The warnings are actually fine, the MPI_ISEND is never used for your case.

As for the errors, that is very weird. My bet would be that the interpolation is doing something wrong. I have seen this kind of behavior before on different compilers. The reason behind it is that the interpolation uses 1d indexing of 3d arrays (which is supported by intel compilers and not by, e.g., gcc). In other words, instead of doing, say, ex(i, j, k) we do ex(lind, 0, 0) where lind is something like lind = i + (NGHOST + j) * (sx + 2 * NGHOST) + (NGHOST + k) * (sx + 2 * NGHOST) * (sy + 2 * NGHOST). This is a little bit faster for certain compilers, but evidently it fails for the others.

I am unsure if the ftn compiler you are using is a native intel compiler, or an intel/gcc or something like that. Is it possible to see what exactly is that compiler sourcing? E.g., you may run ftn --version or something like that.

As an alternative I can change the interpolation routine to support regular ijk indexing. That should take about hr-30min.

RSoto28 commented 2 years ago

Hi Hyak, yes this is the fortran compiler:

ftn --version ifort (IFORT) 2021.3.0 20210609 Copyright (C) 1985-2021 Intel Corporation. All rights reserved.
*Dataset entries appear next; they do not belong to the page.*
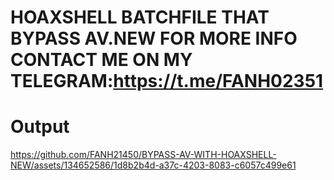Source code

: # HOAXSHELL BATCHFILE THAT BYPASS AV.NEW FOR MORE INFO CONTACT ME ON MY TELEGRAM:https://t.me/FANH02351
# Output 

https://github.com/FANH21450/BYPASS-AV-WITH-HOAXSHELL-NEW/assets/134652586/1d8b2b4d-a37c-4203-8083-c6057c499e61

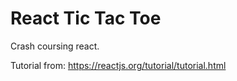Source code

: # React Tic Tac Toe
Crash coursing react.

Tutorial from: https://reactjs.org/tutorial/tutorial.html
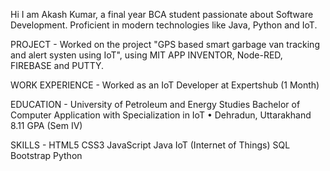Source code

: Hi I am Akash Kumar, a final year BCA student passionate about Software Development. Proficient in modern
technologies like Java, Python and IoT.

PROJECT -
Worked on the project "GPS based smart garbage van tracking and
alert systen using IoT", using MIT APP INVENTOR, Node-RED,
FIREBASE and PUTTY.

WORK EXPERIENCE -
Worked as an IoT Developer at Expertshub (1 Month)

EDUCATION -
University of Petroleum and Energy Studies
Bachelor of Computer Application with Specialization in IoT • Dehradun, Uttarakhand
8.11 GPA (Sem IV)

SKILLS - 
HTML5 
CSS3
JavaScript 
Java
IoT (Internet of Things) 
SQL
Bootstrap 
Python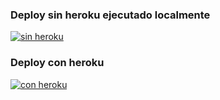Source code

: 
<h3>Deploy sin heroku ejecutado localmente</h3>

[![sin heroku](https://img.youtube.com/vi/IXAubmGBM7g/0.jpg)](https://youtu.be/IXAubmGBM7g)</code>


<h3>Deploy con heroku</h3>

[![con heroku](https://img.youtube.com/vi/kQT8ulLdqfU/0.jpg)](https://youtu.be/kQT8ulLdqfU)



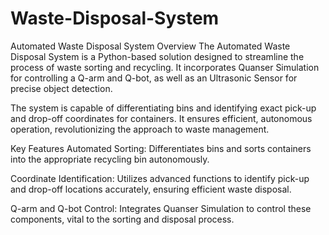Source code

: # Waste-Disposal-System
Automated Waste Disposal System
Overview
The Automated Waste Disposal System is a Python-based solution designed to streamline the process of waste sorting and recycling. It incorporates Quanser Simulation for controlling a Q-arm and Q-bot, as well as an Ultrasonic Sensor for precise object detection.

The system is capable of differentiating bins and identifying exact pick-up and drop-off coordinates for containers. It ensures efficient, autonomous operation, revolutionizing the approach to waste management.

Key Features
Automated Sorting: Differentiates bins and sorts containers into the appropriate recycling bin autonomously.

Coordinate Identification: Utilizes advanced functions to identify pick-up and drop-off locations accurately, ensuring efficient waste disposal.

Q-arm and Q-bot Control: Integrates Quanser Simulation to control these components, vital to the sorting and disposal process.
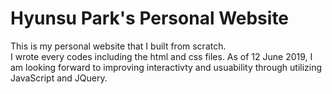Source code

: # Hyunsu Park's Personal Website
This is my personal website that I built from scratch.  
I wrote every codes including the html and css files.
As of 12 June 2019, I am looking forward to improving interactivty and usuability through utilizing JavaScript and JQuery.
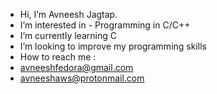 - Hi, I’m Avneesh Jagtap.
- I’m interested in - Programming in C/C++
- I’m currently learning C
- I’m looking to improve my programming skills
- How to reach me :
- avneeshfedora@gmail.com
- avneeshaws@protonmail.com
<!---
avneesh-go/avneesh-go is a ✨ special ✨ repository because its `README.md` (this file) appears on your GitHub profile.
You can click the Preview link to take a look at your changes.
--->
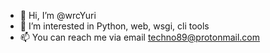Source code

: - 👋 Hi, I’m @wrcYuri
- 👀 I’m interested in Python, web, wsgi, cli tools
- 📫 You can reach me via email techno89@protonmail.com

<!---
wrcYuri/wrcYuri is a ✨ special ✨ repository because its `README.md` (this file) appears on your GitHub profile.
You can click the Preview link to take a look at your changes.
--->
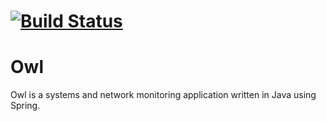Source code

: # [![Build Status](https://travis-ci.org/stevesoltys/owl.svg?branch=master)](https://travis-ci.org/stevesoltys/owl)
# Owl
Owl is a systems and network monitoring application written in Java using Spring.
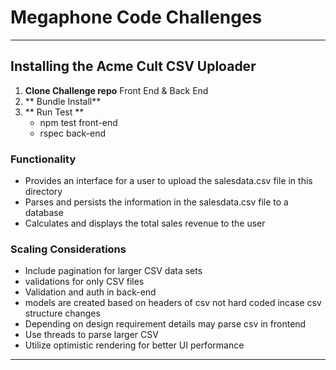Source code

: 
# Megaphone Code Challenges

---

## Installing the Acme Cult CSV Uploader
1. **Clone Challenge repo** Front End & Back End
2. ** Bundle Install**
3. ** Run Test **
    - npm test front-end
    - rspec back-end


### Functionality
- Provides an interface for a user to upload the salesdata.csv file in this directory
- Parses and persists the information in the salesdata.csv file to a database
- Calculates and displays the total sales revenue to the user

### Scaling Considerations
- Include pagination for larger CSV data sets
- validations for only CSV files
- Validation and auth in back-end
- models are created based on headers of csv not hard coded incase csv structure changes
- Depending on design requirement details may parse csv in frontend
-  Use threads to parse larger CSV
-  Utilize optimistic rendering for better UI performance

---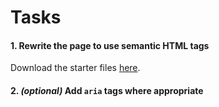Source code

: # Tasks

#### 1. Rewrite the page to use semantic HTML tags
Download the starter files [here](/assets/task-website.zip).

#### 2. *(optional)* Add `aria` tags where appropriate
Also, I wanted to comment that before, that is without using your flags -debug and -amd above, but the ones given on the tristan wiki page. The code would run for a few time steps and then I would get this following error:

forrtl: severe (174): SIGSEGV, segmentation fault occurred Image PC Routine Line Source tristan-mp2d 00000000004AF0AA for__signal_handl Unknown Unknown libpthread-2.26.s 00001534C199F310 Unknown Unknown Unknown libc-2.26.so 00001534C1659311 cfree Unknown Unknown

I tried different Fflags and the error does not go away. Finally, I’ve found this webpage:

https://community.intel.com/t5/Intel-Fortran-Compiler/forrtl-severe-174-SIGSEGV-segmentation-fault-occurred/td-p/746775

There, some people propose to add the flag: -heap-arrays because it could be a stack size (stack overflow) in the code. I did that and the code ran a bit longer but still the gives the same error severe (174) (above) after some time running.
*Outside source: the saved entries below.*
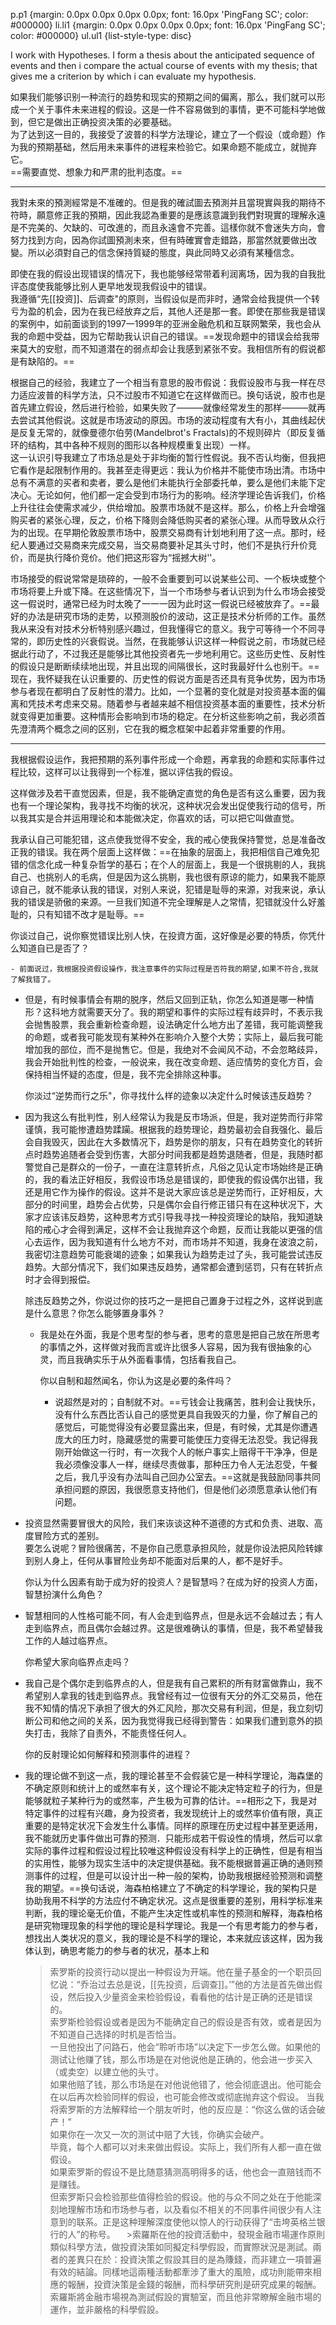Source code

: p.p1 {margin: 0.0px 0.0px 0.0px 0.0px; font: 16.0px 'PingFang SC'; color: #000000} li.li1 {margin: 0.0px 0.0px 0.0px 0.0px; font: 16.0px 'PingFang SC'; color: #000000} ul.ul1 {list-style-type: disc} 

 I work with Hypotheses. I form a thesis about the anticipated sequence of events and then i compare the actual course of events with my thesis; that gives me a criterion by which i can evaluate my hypothesis.

如果我们能够识别一种流行的趋势和现实的预期之间的偏离，那么，我们就可以形成一个关于事件未来进程的假设。这是一件不容易做到的事情，更不可能科学地做到，但它是做出正确投资决策的必要基础。  
为了达到这一目的，我接受了波普的科学方法理论，建立了一个假设（或命题）作为我的预期基础，然后用未来事件的进程来检验它。如果命题不能成立，就抛弃它。  
==需要直觉、想象力和严肃的批判态度。==

---
我對未來的預測經常是不准確的。但是我的確試圖去預測并且當現實與我的期待不符時，願意修正我的預期，因此我認為重要的是應該意識到我們對現實的理解永遠是不完美的、欠缺的、可改進的，而且永遠會不完善。這樣你就不會迷失方向，會努力找到方向，因為你試圖預測未來，但有時確實會走錯路，那當然就要做出改變。所以必須對自己的信念保持質疑的態度，與此同時又必須有某種信念。 

即使在我的假设出现错误的情况下，我也能够经常带着利润离场，因为我的自我批评态度使我能够比别人更早地发现我假设中的错误。  
我遵循“先[[投资]]、后调查"的原则，当假设似是而非时，通常会给我提供一个转亏为盈的机会，因为在我已经放弃之后，其他人还是那一套。即使在那些我是错误的案例中，如前面谈到的1997一1999年的亚洲金融危机和互联网繁荣，我也会从我的命题中受益，因为它帮助我认识自己的错误。==发现命题中的错误会给我带来莫大的安慰，而不知道潜在的弱点却会让我感到紧张不安。我相信所有的假说都是有缺陷的。==

根据自己的经验，我建立了一个相当有意思的股市假说：我假设股市与我一样在尽力适应波普的科学方法，只不过股市不知道它在这样做而已。换句话说，股市也是首先建立假设，然后进行检验，如果失败了———就像经常发生的那样———就再去尝试其他假说。这就是市场波动的原因。市场的波动程度有大有小，其曲线起伏是反复无常的，就像曼德尔伯劳(Mandelbrot's  Fractals)的不规则碎片（即反复循环的结构，其中各种不规则的图形以各种规模重复出现）一样。  
这一认识引导我建立了市场总是处于非均衡的暂行性假说。我不否认均衡，但我把它看作是起限制作用的。我甚至走得更远：我认为价格并不能使市场出清。市场中总有不满意的买者和卖者，要么是他们未能执行全部委托单，要么是他们未能下定决心。无论如何，他们都一定会受到市场行为的影响。经济学理论告诉我们，价格上升往往会使需求减少，供给增加。股票市场就不是这样。那么，价格上升会增强购买者的紧张心理，反之，价格下降则会降低购买者的紧张心理。从而导致从众行为的出现。在早期伦敦股票市场中，股票交易商有计划地利用了这一点。那时，经纪人要通过交易商来完成交易，当交易商要补足其头寸时，他们不是执行升价竞价，而是执行降价竞价。他们把这形容为“摇撼大树''。
   

市场接受的假说常常是琐碎的，一般不会重要到可以说某些公司、一个板块或整个市场将要上升或下降。在这些情况下，当一个市场参与者认识到为什么市场会接受这一假说时，通常已经为时太晚了一一一因为此时这一假说已经被放弃了。==最好的办法是研究市场的走势，以预测股价的波动，这正是技术分析师的工作。虽然我从来没有对技术分析特别感兴趣过，但我懂得它的意义。我宁可等待一个不同寻常的，即历史性的兴衰假说。当然，在我能够认识这样一种假说之前，市场就已经据此行动了，不过我还是能够比其他投资者先一步地利用它。这些历史性、反射性的假设只是断断续续地出现，并且出现的间隔很长，这时我最好什么也别干。==现在，我怀疑我在认识重要的、历史性的假说方面是否还具有竞争优势，因为市场参与者现在都明白了反射性的潜力。比如，一个显著的变化就是对投资基本面的偏离和凭技术考虑来交易。随着参与者越来越不相信投资基本面的重要性，技术分析就变得更加重要。这种情形会影响到市场的稳定。在分析这些影响之前，我必须首先澄清两个概念之间的区别，它在我的概念框架中起着非常重要的作用。

---

我根据假设运作，我把预期的系列事件形成一个命题，再拿我的命题和实际事件过程比较，这样可以让我得到一个标准，据以评估我的假设。

这样做涉及若干直觉因素，但是，我不能确定直觉的角色是否有这么重要，因为我也有一个理论架构，我寻找不均衡的状况，这种状况会发出促使我行动的信号，所以我其实是合并运用理论和本能做决定，你喜欢的话，可以把它叫做直觉。

我承认自己可能犯错，这点使我觉得不安全，我的戒心使我保持警觉，总是准备改正我的错误。我在两个层面上这样做：==在抽象的层面上，我把相信自己难免犯错的信念化成一种复杂哲学的基石；在个人的层面上，我是一个很挑剔的人，我挑自己、也挑别人的毛病，但是因为这么挑剔，我也很有原谅的能力，如果我不能原谅自己，就不能承认我的错误，对别人来说，犯错是耻辱的来源，对我来说，承认我的错误是骄傲的来源。一旦我们知道不完全理解是人之常情，犯错就没什么好羞耻的，只有知错不改才是耻辱。==

 你谈过自己，说你察觉错误比别人快，在投資方面，这好像是必要的特质，你凭什么知道自已是否了？

	- 前面说过，我根据投资假设操作，我注意事件的实际过程是否符我的期望,如果不符合,我就了解我错了。
- 但是，有时候事情会有期的脱序，然后又回到正轨，你怎么知道是哪一种情形？这科地方就需要天分了。我的期望和事件的实际过程有歧异时，不表示我会抛售股票，我会重新检查命题，设法确定什么地方出了差错，我可能调整我的命题，或者我可能发现有某种外在影响介入整个大势；实际上，最后我可能增加我的部位，而不是抛售它。但是，我绝对不会闻风不动，不会忽略歧异，我会开始批判性的检查，一般说来，我在改变命题、适应情势的变化方百，会保持相当怀疑的态度，但是，我不完全排除这种事。
  
  你淡过“逆势而行之乐"，你寻找什么样的迹象以决定什么时候该违反趋势？
- 因为我这么有批判性，别人经常认为我是反市场派，但是，我对逆势而行非常谨慎，我可能惨遭趋势蹂躏。根据我的趋势理论，趋势最初会自我强化、最后会自我毁灭，因此在大多数情况下，趋势是你的朋友，只有在趋势变化的转折点时趋势追随者会受到伤害，大部分时间我都是趋势退随者，但是，我随时都警觉自己是群众的一份子，一直在注意转折点，凡俗之见认定市场始终是正确的，我的看法正好相反，我假设市场总是错误的，即使我的假设偶尔出错，我还是用它作为操作的假设。这并不是说大家应该总是逆势而行，正好相反，大部分的时间里，趋势会占优势，只是偶尔会自行修正错只有在这种状况下，大家才应该讳反趋势，这种思考方式引导我寻找一种投资理论的缺陷，我知道缺陷的戒心才会得到满足，这样不会让我抛弃这个命题，反而让我能以更强的信心去运作，因为我知道有什么地方不对，而市场并不知道，我身在波浪之前，我密切注意趋势可能衰竭的迹象；如果我认为趋势走过了头，我可能尝试违反趋势。大部分情况下，我们如果违反趋势，通常都会遭到惩罚，只有在转折点时才会得到报偿。
  
   除违反趋势之外，你说过你的技巧之一是把自己置身于过程之外，这样说到底是什么意思？你怎么能够置身事外？
	- 我是处在外面，我是个思考型的参与者，思考的意思是把自己放在所思考的事情之外，这样做对我而言或许比很多人容易，因为我有很抽象的心灵，而且我确实乐于从外面看事情，包括看我自己。
	  
	  你以自制和超然闻名，你认为这是必要的条件吗？
		- 说超然是对的；自制就不对。==亏钱会让我痛苦，胜利会让我快乐，没有什么东西比否认自己的感觉更具自我毁灭的力量，你了解自己的感觉后，可能觉得没有必要显露出来，但是，有时候，尤其是你遭遇庞大的压力时，隐藏感觉的需要可能使压力变得无法忍受。我记得我刚开始做这一行时，有一次我个人的帐户事实上赔得干干净净，但是我必须像没事人一样，继续尽责做事，那种压力令人无法忍受，午餐之后，我几乎没有办法叫自己回办公室去。==这就是我鼓励同事共同承担问题的原因，我很愿意支持他们，但是他们必须愿意承认他们有问题。
- 投资显然需要冒很大的风险，我们来诙谈这种不道德的方式和负责、进取、高度冒险方式的差别。  
  要怎么说呢？冒险很痛苦，不是你自己愿意承担风险，就是你设法把风险转嫁到别人身上，任何从事冒险业务却不能面对后果的人，都不是好手。
  
  你认为什么因素有助于成为好的投资人？是智慧吗？在成为好的投资人方面，智慧扮演什么角色？
- 智慧相同的人性格可能不同，有人会走到临界点，但是永远不会越过去；有人走到临界点，而且偶尔会越过界。这是很难确认的事情，但是，我不希望替我工作的人越过临界点。
  
  你希望大家向临界点走吗？
- 我自己是个偶尔走到临界点的人，但是我有自己累积的所有财富做靠山，我不希望别人拿我的钱走到临界点。我曾经有过一位很有天分的外汇交易员，他在我不知情的情况下承担了很大的外汇风险，那次交易有利润，但是，我立刻切断公司和他之间的关系，因为我觉得我已经得到警告：如果我们遭到意外的损失打击，我除了自责外，不能责怪任何人。
  
  你的反射理论如何解释和预测事件的进程？
- 我的理论做不到这一点，我的理论甚至不会假装它是一种科学理论，海森堡的不确定原则和统计上的或然率有关，这个理论不能决定特定粒子的行为，但是能够就粒子某种行为的或然率，产生极为可靠的估计。==相形之下，我是对特定事件的过程有兴趣，身为投资者，我发现统计上的或然率价值有限，真正重要的是特定状况下会发生什么事情。同样的原理在历史过程中甚至更适用，我不能就历史事件做出可靠的预测．只能形成若干假设性的情境，然后可以拿实际的事件过程和假设过程比较唯这种假设没有科学上的正确性，但是有相当的实用性，能够为现实生活中的决定提供基础。我不能根据普遍正确的通则预测事件的过程，但是可以设计出一种一般的架构，协助我根据经验预测和调整我的期望。==换句话说，海森柏格建立了不确定的科学理论，我的架构只是协助我用不科学的方法应付不确定状况。这点是很重要的差别，用科学标准来判断，我的理论毫无价值，不能产生决定性或机率性的预测和解释，海森柏格是研究物理现象的科学他的理论是科学理论。我是一个有思考能力的参与者，想找出人类状况的意义，我的理论是不科学的理论，本来就应该这样，因为我体认到，确思考能力的参与者的状况，基本上和
  
   
  
  >索罗斯的投资行动以提出一种假设为开端。他在量子基金的一个职员回忆说：“乔治过去总是说，[[先投资，后调查]]。’”他的方法是首先做出假设，然后投入少量资金来检验假设，看看他的估计是正确的还是错误的。  
  >索罗斯检验假设或者是因为不能确定自己的假设是否有效，或者是因为不知道自己选择的时机是否恰当。  
  >一旦他投出了问路石，他会“聆听市场”以决定下一步怎么做。如果他的测试让他赚了钱，那么市场是在对他说他是正确的，他会进一步买入（或卖空）以建立他的头寸。  
  >如果他赔了钱，那么市场是在对他说他错了，他会彻底退出。他可能会在以后再次检验同样的假设，也可能会修改或彻底抛弃这个假设。
  >当我将索罗斯的方法解释给一个朋友听时，他的反应是：“你这么做的话会破产！”  
  >如果你在一次又一次的测试中赔了大钱，你确实会破产。  
  >毕竟，每个人都可以对未来做出假设。实际上，我们所有人都一直在做假设。  
  >如果索罗斯的假设不是比随意猜测高明得多的话，他也会一直赔钱而不是赚钱。  
  >但索罗斯只会检验那些值得检验的假设。他的与众不同之处在于他能深刻地理解市场和市场参与者，以及看似不相关的不同事件间很少有人注意到的联系。正是这种理解深度使他以惊人的行动获得了“击垮英格兰银行的人”的称号。
　>索羅斯在他的投資活動中，發現金融市場運作原則類似科學方法，做投資決策如同擬定科學假設，而實際狀況是測試。兩者的差異只在於：投資決策之假設其目的是為賺錢，而非建立一項普遍有效的結論。同樣地這兩種活動都牽涉了重大的風險，成功則能帶來相應的報酬，投資決策是金錢的報酬，而科學研究則是研究成果的報酬。索羅斯將金融市場視為測試假設的實驗室，而且他非常瞭解金融市場的運作，並非嚴格的科學假設。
I don't know if the errors are related. But, what caught my attention is that people talk about overflows when addressing the other error (severe (174)), as well. I'm not an expert so I wouldn't know.

-Thanks.

haykh commented 2 years ago

looks like that's indeed the bound violation because of 1d indexing. the problem is I am unable to reproduce it on our amd machines with local intel compilers. i'll try to fix so the code runs on gcc too, that'll hopefully cover the intel compilers you are using.

haykh commented 2 years ago

hi @RSoto28. i have updated the code to v2.5 and also tested it on gcc compilers (there's a docker image available for testing). this in theory should now work on anything. could you please test? it's pretty hard to debug things without having first hand access.

ps. as a bonus, there's a bunch of new physics included in the new version. so feel free to pull and play around.